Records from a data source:
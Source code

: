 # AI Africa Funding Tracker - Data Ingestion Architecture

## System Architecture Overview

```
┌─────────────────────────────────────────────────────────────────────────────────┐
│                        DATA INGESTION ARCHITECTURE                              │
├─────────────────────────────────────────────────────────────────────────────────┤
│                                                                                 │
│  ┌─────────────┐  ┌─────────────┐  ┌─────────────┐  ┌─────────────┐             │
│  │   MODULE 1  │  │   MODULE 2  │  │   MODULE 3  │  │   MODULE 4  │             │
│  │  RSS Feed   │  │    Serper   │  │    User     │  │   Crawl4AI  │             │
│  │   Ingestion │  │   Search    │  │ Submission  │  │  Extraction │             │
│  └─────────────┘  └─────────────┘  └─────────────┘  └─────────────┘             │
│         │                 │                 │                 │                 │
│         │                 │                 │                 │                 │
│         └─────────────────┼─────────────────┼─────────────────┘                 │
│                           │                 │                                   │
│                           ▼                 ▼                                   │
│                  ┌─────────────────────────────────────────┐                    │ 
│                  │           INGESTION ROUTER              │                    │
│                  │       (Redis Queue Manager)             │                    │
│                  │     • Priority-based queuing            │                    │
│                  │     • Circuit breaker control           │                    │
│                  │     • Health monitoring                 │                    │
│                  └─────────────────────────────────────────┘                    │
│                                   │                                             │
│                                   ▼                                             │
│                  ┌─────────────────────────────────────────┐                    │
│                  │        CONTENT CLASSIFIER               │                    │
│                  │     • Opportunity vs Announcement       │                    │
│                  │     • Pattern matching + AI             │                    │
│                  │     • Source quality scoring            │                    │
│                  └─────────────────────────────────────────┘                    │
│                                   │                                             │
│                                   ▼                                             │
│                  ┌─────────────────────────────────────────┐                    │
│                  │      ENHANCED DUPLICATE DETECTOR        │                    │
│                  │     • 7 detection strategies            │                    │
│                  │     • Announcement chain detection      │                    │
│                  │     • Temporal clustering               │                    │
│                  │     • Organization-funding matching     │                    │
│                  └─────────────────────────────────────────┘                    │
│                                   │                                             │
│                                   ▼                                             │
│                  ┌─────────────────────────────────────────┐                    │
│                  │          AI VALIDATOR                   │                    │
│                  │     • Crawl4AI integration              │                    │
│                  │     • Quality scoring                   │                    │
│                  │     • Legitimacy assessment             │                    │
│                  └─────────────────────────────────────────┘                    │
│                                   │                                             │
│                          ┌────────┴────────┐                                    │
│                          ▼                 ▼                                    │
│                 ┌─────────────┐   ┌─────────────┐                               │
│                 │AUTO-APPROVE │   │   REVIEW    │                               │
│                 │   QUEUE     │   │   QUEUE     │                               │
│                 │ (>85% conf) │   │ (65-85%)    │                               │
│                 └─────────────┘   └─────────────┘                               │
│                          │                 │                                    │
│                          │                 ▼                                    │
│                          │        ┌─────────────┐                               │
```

■ **Assignment**
Please return each line of the data above in which the word "Announcement" occurs.

■ **Solution to the exercise**
│                  │     • Opportunity vs Announcement       │                    │
│                  │     • Announcement chain detection      │                    │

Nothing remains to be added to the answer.